**Exercise requirements:** Each entry that follows needs to be written out exactly, with nothing left out.
··· Excerpted records
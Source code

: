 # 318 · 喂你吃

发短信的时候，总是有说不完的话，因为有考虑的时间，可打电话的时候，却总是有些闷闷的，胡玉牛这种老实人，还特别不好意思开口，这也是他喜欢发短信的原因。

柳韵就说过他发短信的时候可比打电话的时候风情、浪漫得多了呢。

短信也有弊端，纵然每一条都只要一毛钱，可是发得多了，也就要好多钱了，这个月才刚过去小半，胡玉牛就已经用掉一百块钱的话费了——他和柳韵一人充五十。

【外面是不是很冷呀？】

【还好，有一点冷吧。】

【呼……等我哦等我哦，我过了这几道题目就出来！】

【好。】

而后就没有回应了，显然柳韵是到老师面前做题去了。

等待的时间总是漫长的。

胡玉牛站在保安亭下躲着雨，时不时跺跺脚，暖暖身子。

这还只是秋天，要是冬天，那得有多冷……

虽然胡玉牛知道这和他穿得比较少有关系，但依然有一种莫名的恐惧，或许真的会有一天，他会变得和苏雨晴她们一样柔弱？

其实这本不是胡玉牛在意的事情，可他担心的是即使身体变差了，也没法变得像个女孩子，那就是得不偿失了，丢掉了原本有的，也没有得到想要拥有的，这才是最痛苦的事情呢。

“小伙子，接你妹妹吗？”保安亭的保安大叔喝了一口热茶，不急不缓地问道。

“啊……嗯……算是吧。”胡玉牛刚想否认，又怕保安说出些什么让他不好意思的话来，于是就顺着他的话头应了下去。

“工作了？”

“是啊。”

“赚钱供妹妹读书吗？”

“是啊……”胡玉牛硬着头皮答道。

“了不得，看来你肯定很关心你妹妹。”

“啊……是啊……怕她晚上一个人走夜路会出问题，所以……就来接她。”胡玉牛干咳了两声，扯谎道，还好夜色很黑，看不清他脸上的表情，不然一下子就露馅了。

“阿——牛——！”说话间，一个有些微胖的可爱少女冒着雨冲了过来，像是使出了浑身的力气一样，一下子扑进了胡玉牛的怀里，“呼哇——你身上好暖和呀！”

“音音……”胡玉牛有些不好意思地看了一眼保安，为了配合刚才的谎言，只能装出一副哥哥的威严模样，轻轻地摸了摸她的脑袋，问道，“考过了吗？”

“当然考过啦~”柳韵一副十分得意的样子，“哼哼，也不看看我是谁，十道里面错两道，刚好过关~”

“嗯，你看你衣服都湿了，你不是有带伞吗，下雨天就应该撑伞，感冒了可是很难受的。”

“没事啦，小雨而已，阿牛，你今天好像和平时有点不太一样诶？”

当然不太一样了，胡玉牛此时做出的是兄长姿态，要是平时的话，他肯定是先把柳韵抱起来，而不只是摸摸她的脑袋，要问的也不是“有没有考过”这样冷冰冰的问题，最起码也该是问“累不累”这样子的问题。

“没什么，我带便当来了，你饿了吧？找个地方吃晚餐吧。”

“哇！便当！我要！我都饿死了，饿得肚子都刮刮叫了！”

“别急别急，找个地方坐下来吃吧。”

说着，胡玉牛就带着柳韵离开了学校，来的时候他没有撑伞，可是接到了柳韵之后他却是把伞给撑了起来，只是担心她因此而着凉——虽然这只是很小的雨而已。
······
**Solution to the problem:**
Source code

: # 318 · 喂你吃

发短信的时候，总是有说不完的话，因为有考虑的时间，可打电话的时候，却总是有些闷闷的，胡玉牛这种老实人，还特别不好意思开口，这也是他喜欢发短信的原因。

柳韵就说过他发短信的时候可比打电话的时候风情、浪漫得多了呢。

短信也有弊端，纵然每一条都只要一毛钱，可是发得多了，也就要好多钱了，这个月才刚过去小半，胡玉牛就已经用掉一百块钱的话费了——他和柳韵一人充五十。

【外面是不是很冷呀？】

【还好，有一点冷吧。】

【呼……等我哦等我哦，我过了这几道题目就出来！】

【好。】

而后就没有回应了，显然柳韵是到老师面前做题去了。

等待的时间总是漫长的。

胡玉牛站在保安亭下躲着雨，时不时跺跺脚，暖暖身子。

这还只是秋天，要是冬天，那得有多冷……

虽然胡玉牛知道这和他穿得比较少有关系，但依然有一种莫名的恐惧，或许真的会有一天，他会变得和苏雨晴她们一样柔弱？

其实这本不是胡玉牛在意的事情，可他担心的是即使身体变差了，也没法变得像个女孩子，那就是得不偿失了，丢掉了原本有的，也没有得到想要拥有的，这才是最痛苦的事情呢。

“小伙子，接你妹妹吗？”保安亭的保安大叔喝了一口热茶，不急不缓地问道。

“啊……嗯……算是吧。”胡玉牛刚想否认，又怕保安说出些什么让他不好意思的话来，于是就顺着他的话头应了下去。

“工作了？”

“是啊。”

“赚钱供妹妹读书吗？”

“是啊……”胡玉牛硬着头皮答道。

“了不得，看来你肯定很关心你妹妹。”

“啊……是啊……怕她晚上一个人走夜路会出问题，所以……就来接她。”胡玉牛干咳了两声，扯谎道，还好夜色很黑，看不清他脸上的表情，不然一下子就露馅了。

“阿——牛——！”说话间，一个有些微胖的可爱少女冒着雨冲了过来，像是使出了浑身的力气一样，一下子扑进了胡玉牛的怀里，“呼哇——你身上好暖和呀！”

“音音……”胡玉牛有些不好意思地看了一眼保安，为了配合刚才的谎言，只能装出一副哥哥的威严模样，轻轻地摸了摸她的脑袋，问道，“考过了吗？”

“当然考过啦~”柳韵一副十分得意的样子，“哼哼，也不看看我是谁，十道里面错两道，刚好过关~”

“嗯，你看你衣服都湿了，你不是有带伞吗，下雨天就应该撑伞，感冒了可是很难受的。”

“没事啦，小雨而已，阿牛，你今天好像和平时有点不太一样诶？”

当然不太一样了，胡玉牛此时做出的是兄长姿态，要是平时的话，他肯定是先把柳韵抱起来，而不只是摸摸她的脑袋，要问的也不是“有没有考过”这样冷冰冰的问题，最起码也该是问“累不累”这样子的问题。

“没什么，我带便当来了，你饿了吧？找个地方吃晚餐吧。”

“哇！便当！我要！我都饿死了，饿得肚子都刮刮叫了！”

“别急别急，找个地方坐下来吃吧。”

说着，胡玉牛就带着柳韵离开了学校，来的时候他没有撑伞，可是接到了柳韵之后他却是把伞给撑了起来，只是担心她因此而着凉——虽然这只是很小的雨而已。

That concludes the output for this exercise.